He was baptized in Harrietsham, November 2, 1573, as 'Walterus filius Francisci Culpep'; and is named both in his father's will and in that of his father's widow, the latter indicating that he was living in March, 1594/5. The visitation pedigrees enter him as 'slayne in Holland,' and it seems likely that he died fighting under Sir Francis Vere, perhaps in the wild foray on Crudenburg on August 22, 1595 (See Markham, The Fighting Veres, 214).

2d, Joan, 1574, dau. of John Pordage of Rodmersham, co. Kent, and widow of William Stede of Harrietsham.

For Pordage of Rodmershain (near Sittingbourne and only a few miles north of Greenway Court) see Hasted, ii, 593; The Genealogist, vi, 76. For Stede of Harrietsham, with whom the Wigsell Culpepers several times intermarried in consequence of this alliance of Francis11, see the pedigree returned at the Visitation of Kent, 1619 (Harl. Soc. Pub., xlii, 71) and Berry's continuation in his Kent. One of these Stedes, whose mother was a Culpeper, served in America as Governor of Barbados.

Joan Pordage was buried in Hollingbourne, April 7, 1598, as Joane Culpeper, vidua' and left a will, which combines genealogical material of the Stedes and Culpepers:

Canterbury Consistory, 38: 168.
Will dated March 8, 37 Eliz. [1594]
Proved May 9, 1598.

Joan Colpeper of Hollingbourne, co. Kent, widow. To be bur. in parish church of Hollingborne. Goods to my son William Steed of Harrietsham, Kent, Esqe. he to be exor. 100 to purchase 25 a year lands for poor of prsh. of Harietsharn & Hollingborne. To my son [in-law] William Covert, Esq. 10 for poor of Leedes & Bromfield. To each of my sons & daurs. children 20s. Rings, to my son [in-law] William Covert and his wife, to my son [in-law] Richard Colepeper [i. e., her second husband's younger brother Richard11, who m. 1589, Jane Stede, her daughter by the first bed] & his wife, to my son Thomas Colepeper, to my son [in-law] Edward Partridge & to my daur. Susanna, to my [step] son Walter Colpeper, my son Steed & my daur. his wife. To Joan Cotinge 3.6.8. at 25. To my servant Jane Borredge 20s. To good wife Peeter 20s. To rest of servants, 3s. 4d. apiece. Rest of goods to my son Thomas Colpeper at 24. Witns. William Covert, Thomas Culpepper [i. e. Thomas11 of Wilmington].

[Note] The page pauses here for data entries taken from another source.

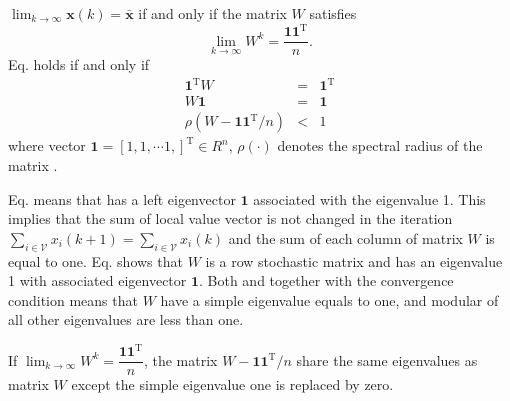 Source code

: \begin{thm}
\cite{Xiao2004}\textup{\label{thm:convergence condition}$\lim_{k\rightarrow\infty}\mathbf{x}(k)=\mathbf{\bar{x}}$}
if and only if the matrix $W$ satisfie\textup{s
\begin{equation}
\lim_{k\rightarrow\infty}W^{k}=\dfrac{\mathbf{11}^{\mathrm{T}}}{n}.\label{eq:convege condition W}
\end{equation}
}Eq. holds if and only if
\begin{eqnarray}
\mathbf{1}^{\mathrm{T}}W & = & \mathbf{1}^{\mathrm{T}}\label{eq: Converge condition W_Left}\\
W\mathbf{1} & = & \mathbf{1}\label{eq: Converge condition W_right}\\
\rho\left(W-\mathbf{11}^{\mathrm{T}}/n\right) & < & 1\label{eq:Converge cond. rhu<1}
\end{eqnarray}
where vector $\mathbf{1}=[1,1,\cdots1,]^{\mathrm{T}}\in R^{n}$, $\rho\left(\cdot\right)$
denotes the spectral radius of the matrix .
\end{thm}
Eq. means that has a left
eigenvector $\mathbf{1}$ associated with the eigenvalue 1. This implies
that the sum of local value vector is not changed in the iteration
$\sum_{i\in\mathcal{V}}x_{i}\left(k+1\right)=\sum_{i\in\mathcal{V}}x_{i}\left(k\right)$
and the sum of each column of matrix $W$ is equal to one. Eq.
shows that $W$ is a row stochastic matrix and has an eigenvalue 1
with associated eigenvector $\mathbf{1}$. Both 
and  together with the
convergence condition  means that
$W$ have a simple eigenvalue equals to one, and modular of all other
eigenvalues are less than one.
\begin{lem}
\textup{\label{thm:Share the eigenvalues}If $\lim_{k\rightarrow\infty}W^{k}=\dfrac{\mathbf{11}^{\mathrm{T}}}{n}$,
the matrix $W-\mathbf{11}^{\mathrm{T}}/n$ share the same eigenvalues
as matrix $W$ except the simple eigenvalue one is replaced by zero.}\end{lem}
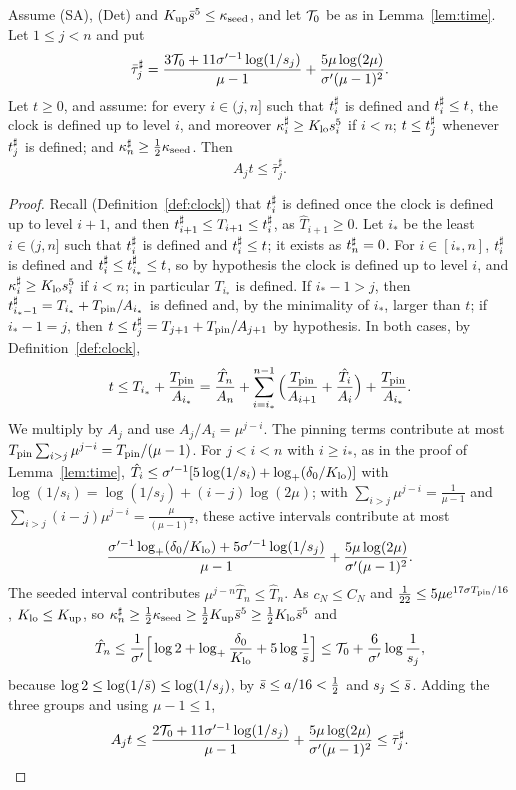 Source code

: \begin{lemma}
\label{lem:quiet-time}
Assume (SA), (Det) and $\Kup\sbar^5\le\kseed$, and let $\Tz$ be as
in Lemma~\ref{lem:time}. Let $1\le j<n$ and put
\[
\bar\tau^\sharp_j=\frac{3\Tz+11\sigma'^{-1}\log(1/s_j)}{\mu-1}+\frac{5\mu\log(2\mu)}{\sigma'(\mu-1)^2}.
\]
Let $t\ge0$, and assume: for every $i\in(j,n]$ such that $\tsh_i$ is defined and
$\tsh_i\le t$, the clock is defined up to level $i$, and moreover
$\ksh_i\ge\Klo s_i^5$ if $i<n$; $t\le\tsh_j$ whenever $\tsh_j$ is defined;
and $\ksh_n\ge\frac12\kseed$. Then
\begin{equation}
\label{eq:relay-quiet-time}
A_jt\le\bar\tau^\sharp_j.
\end{equation}
\end{lemma}

\begin{proof}
Recall (Definition~\ref{def:clock}) that $\tsh_i$ is defined once the clock is
defined up to level $i+1$, and then $\tsh_{i+1}\le T_{i+1}\le\tsh_i$, as
$\hat T_{i+1}\ge0$. Let $i_*$ be the least $i\in(j,n]$ such that $\tsh_i$ is
defined and $\tsh_i\le t$; it exists as $\tsh_n=0$. For $i\in[i_*,n]$, $\tsh_i$ is
defined and $\tsh_i\le\tsh_{i_*}\le t$, so by hypothesis the clock is defined up to level $i$,
and $\ksh_i\ge\Klo s_i^5$ if $i<n$; in particular $T_{i_*}$ is defined. If
$i_*-1>j$, then $\tsh_{i_*-1}=T_{i_*}+\Tpin/A_{i_*}$ is defined and, by the
minimality of $i_*$, larger than $t$; if $i_*-1=j$, then
$t\le\tsh_j=T_{j+1}+\Tpin/A_{j+1}$ by hypothesis. In both cases, by
Definition~\ref{def:clock},
\[
t\le T_{i_*}+\frac{\Tpin}{A_{i_*}}=\frac{\hat T_n}{A_n}+\sum_{i=i_*}^{n-1}\Big(\frac{\Tpin}{A_{i+1}}+\frac{\hat T_i}{A_i}\Big)+\frac{\Tpin}{A_{i_*}}.
\]
We multiply by $A_j$ and use $A_j/A_i=\mu^{j-i}$. The pinning terms contribute at
most $\Tpin\sum_{i>j}\mu^{j-i}=\Tpin/(\mu-1)$. For $j<i<n$ with $i\ge i_*$, as in
the proof of Lemma~\ref{lem:time},
$\hat T_i\le\sigma'^{-1}[5\log(1/s_i)+\log_+(\delta_0/\Klo)]$ with
$\log(1/s_i)=\log(1/s_j)+(i-j)\log(2\mu)$; with $\sum_{i>j}\mu^{j-i}=\frac1{\mu-1}$
and $\sum_{i>j}(i-j)\mu^{j-i}=\frac\mu{(\mu-1)^2}$, these active intervals
contribute at most
\[
\frac{\sigma'^{-1}\log_+(\delta_0/\Klo)+5\sigma'^{-1}\log(1/s_j)}{\mu-1}+\frac{5\mu\log(2\mu)}{\sigma'(\mu-1)^2}.
\]
The seeded interval contributes $\mu^{j-n}\hat T_n\le\hat T_n$. As $c_N\le C_N$ and
$\frac1{22}\le5\mu e^{17\sigma\Tpin/16}$, $\Klo\le\Kup$, so
$\ksh_n\ge\frac12\kseed\ge\frac12\Kup\sbar^5\ge\frac12\Klo\sbar^5$ and
\[
\hat T_n\le\frac1{\sigma'}\Big[\log2+\log_+\frac{\delta_0}{\Klo}+5\log\frac1{\sbar}\Big]
\le\Tz+\frac{6}{\sigma'}\log\frac1{s_j},
\]
because $\log2\le\log(1/\sbar)\le\log(1/s_j)$, by $\sbar\le a/16<\frac12$ and
$s_j\le\sbar$. Adding the three groups and using $\mu-1\le1$,
\[
A_jt\le\frac{2\Tz+11\sigma'^{-1}\log(1/s_j)}{\mu-1}+\frac{5\mu\log(2\mu)}{\sigma'(\mu-1)^2}\le\bar\tau^\sharp_j .\qedhere
\]
\end{proof}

As to lands, manor of Greenway Court & all my lands in Hollingborne & Harrietsham to my son Thomas Colpeper for 2 years from my death, according to power given me by my husband Francis Colpeper by his will. Witns. William Steede [her son], John Colpeper [i. e., John11 of Wigsell].

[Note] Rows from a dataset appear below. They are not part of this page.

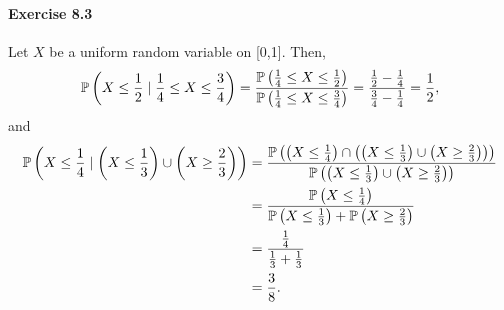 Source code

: \paragraph{Exercise 8.3} Let $X$ be a uniform random variable on [0,1]. Then,
\[
    \mathbb{P}\left(X \leq \frac{1}{2} \mid \frac{1}{4} \leq X \leq \frac{3}{4}\right)
    = \frac{\mathbb{P}\left(\frac{1}{4} \leq X \leq \frac{1}{2}\right)}{\mathbb{P}\left(\frac{1}{4} \leq X \leq \frac{3}{4}\right)}
    = \frac{\frac{1}{2} - \frac{1}{4}}{\frac{3}{4} - \frac{1}{4}}
    = \frac{1}{2},
\]
and
\begin{align*}
    \mathbb{P}\left(X \leq \frac{1}{4} \mid \left(X \leq \frac{1}{3}\right) \cup \left( X \geq \frac{2}{3}\right) \right)
    &= \frac{\mathbb{P}\left(\left(X \leq \frac{1}{4} \right) \cap \left( \left(X \leq \frac{1}{3}\right) \cup \left( X \geq \frac{2}{3}\right) \right) \right)}{\mathbb{P}\left(\left(X \leq \frac{1}{3}\right) \cup \left( X \geq \frac{2}{3}\right) \right)} \\
    &= \frac{\mathbb{P}\left(X \leq \frac{1}{4}\right)}{\mathbb{P}\left(X \leq \frac{1}{3} \right) + \mathbb{P}\left(X \geq \frac{2}{3}\right)} \\
    & = \frac{\frac{1}{4}}{\frac{1}{3} + \frac{1}{3}} \\
    &= \frac{3}{8}.
\end{align*}
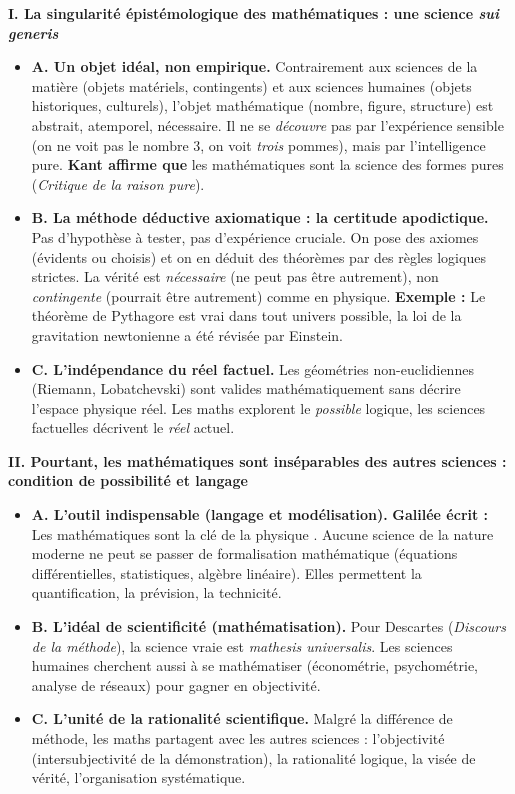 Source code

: \documentclass[11pt]{article}
\begin{document}
\begin{exoresolu}
    \textbf{I. La singularité épistémologique des mathématiques : une science \emph{sui generis}}
    \begin{itemize}
        \item \textbf{A. Un objet idéal, non empirique.} Contrairement aux sciences de la matière (objets matériels, contingents) et aux sciences humaines (objets historiques, culturels), l'objet mathématique (nombre, figure, structure) est abstrait, atemporel, nécessaire. Il ne se \emph{découvre} pas par l'expérience sensible (on ne voit pas le nombre 3, on voit \emph{trois} pommes), mais par l'intelligence pure. \textbf{Kant affirme que} les mathématiques sont la science des formes pures (\emph{Critique de la raison pure}).
        \item \textbf{B. La méthode déductive axiomatique : la certitude apodictique.} Pas d'hypothèse à tester, pas d'expérience cruciale. On pose des axiomes (évidents ou choisis) et on en déduit des théorèmes par des règles logiques strictes. La vérité est \emph{nécessaire} (ne peut pas être autrement), non \emph{contingente} (pourrait être autrement) comme en physique. \textbf{Exemple :} Le théorème de Pythagore est vrai dans tout univers possible, la loi de la gravitation newtonienne a été révisée par Einstein.
        \item \textbf{C. L'indépendance du réel factuel.} Les géométries non-euclidiennes (Riemann, Lobatchevski) sont valides mathématiquement sans décrire l'espace physique réel. Les maths explorent le \emph{possible} logique, les sciences factuelles décrivent le \emph{réel} actuel.
    \end{itemize}

    \textbf{II. Pourtant, les mathématiques sont inséparables des autres sciences : condition de possibilité et langage}
    \begin{itemize}
        \item \textbf{A. L'outil indispensable (langage et modélisation).} \textbf{Galilée écrit :} \guillemotleft Les mathématiques sont la clé de la physique \guillemotright. Aucune science de la nature moderne ne peut se passer de formalisation mathématique (équations différentielles, statistiques, algèbre linéaire). Elles permettent la quantification, la prévision, la technicité.
        \item \textbf{B. L'idéal de scientificité (mathématisation).} Pour Descartes (\emph{Discours de la méthode}), la science vraie est \emph{mathesis universalis}. Les sciences humaines cherchent aussi à se mathématiser (économétrie, psychométrie, analyse de réseaux) pour gagner en objectivité.
        \item \textbf{C. L'unité de la rationalité scientifique.} Malgré la différence de méthode, les maths partagent avec les autres sciences : l'objectivité (intersubjectivité de la démonstration), la rationalité logique, la visée de vérité, l'organisation systématique.
    \end{itemize}


\end{exoresolu}
\end{document}
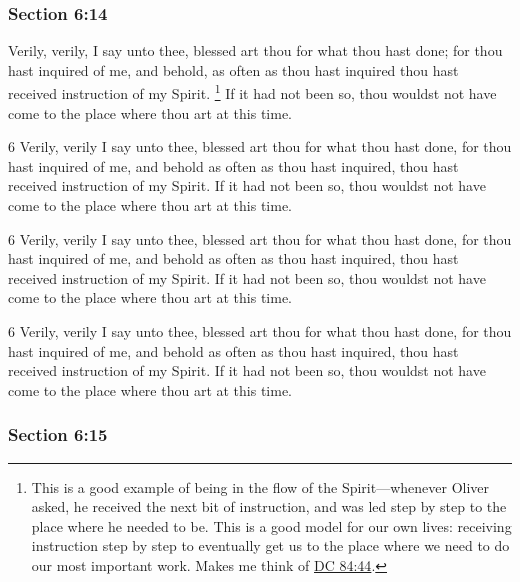 	\subsubsection{Section 6:14} %
		\label{DC6-14}

		Verily, verily, I say unto thee, blessed art thou for what thou hast done; for thou hast inquired of me, and behold, as often as thou hast inquired thou hast received instruction of my Spirit.%
			\footnote{%
				This is a good example of being in the flow of the Spirit---whenever Oliver asked, he received the next bit of instruction, and was led step by step to the place where he needed to be. This is a good model for our own lives: receiving instruction step by step to eventually get us to the place where we need to do our most important work. Makes me think of \hyperref[DC84-44]{DC 84:44}.
				}
		If it had not been so, thou wouldst not have come to the place where thou art at this time.

		\begin{framed}
		\scriptsize
			\begin{compactdesc}
				\item[JSP] 6 Verily, verily I say unto thee, blessed art thou for what thou hast done, for thou hast inquired of me, and behold as often as thou hast inquired, thou hast received instruction of my Spirit. If it had not been so, thou wouldst not have come to the place where thou art at this time.
				\item[DC 1835] 6 Verily, verily I say unto thee, blessed art thou for what thou hast done, for thou hast inquired of me, and behold as often as thou hast inquired, thou hast received instruction of my Spirit. If it had not been so, thou wouldst not have come to the place where thou art at this time.
				\item[DC 1844] 6 Verily, verily I say unto thee, blessed art thou for what thou hast done, for thou hast inquired of me, and behold as often as thou hast inquired, thou hast received instruction of my Spirit. If it had not been so, thou wouldst not have come to the place where thou art at this time.
			\end{compactdesc}
		\end{framed}

	\subsubsection{Section 6:15} %
		\label{DC6-15}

Probatum by William Steede, exor.]

and by her had

iii Sir Thomas (1575-1661) of Hollingbourne, of whom presently.

XII. Sir Thomas Culpeper (Francis11 of Greenway Court) 1575-1661, of Hollingbourne, called 'the elder.' He was baptized in Harrietsham, December 8, 1575, as 'Thomas, filius Francisci Culpep'. On October 15, 1591, he matriculated at Hart Hall, Oxford, 'aged 16' (Foster) ; and on May 15, 1594, was entered at the Middle Temple as 'Mr. Thomas, third son of Francis Culpeper, late of Hollingbourne, Kent, esq., deceased' (Hopwood, i, 343). He commenced parliamentman soon after he came of age, and is shown by the Official Returns of M. P.s 1878 to have been successively burgess for Rye (1597), Winchelsea (1601), Chippenham, co. Wilts (1614), and Tewkesbury, co. Glouc. (1628). He was knighted by James I, September 19, 1619 (Nichols, Progresses of James I, iii, 568). In 1621 he presented to parliament, and subsequently published, a Tract against the high rate of Usurie in which be argued for a reduction of the legal rate of interest from 10% to 7% (D. N. B. re-issue, v,:287; Wood, Athenae Oxon, iii, 533, where his parliamentary activities are confused with those of the first Lord Culpeper). This tract, supplemented by a similar argument by Francis Bacon in 1625, resulted in the act of 21 Jac. I, c. 17, reducing the rate of interest to 8%: but he kept up the fight for 6% and reprinted his tract in 1642 (It was subsequently reprinted also in 1668, both by his son and as an appendix to Sir Josiah Child's well known Discourse on Trade; and in 1754 was translated into French). For these public services Cambridge University created him M.,A. in March, 1635/6 (Venn, i, 431).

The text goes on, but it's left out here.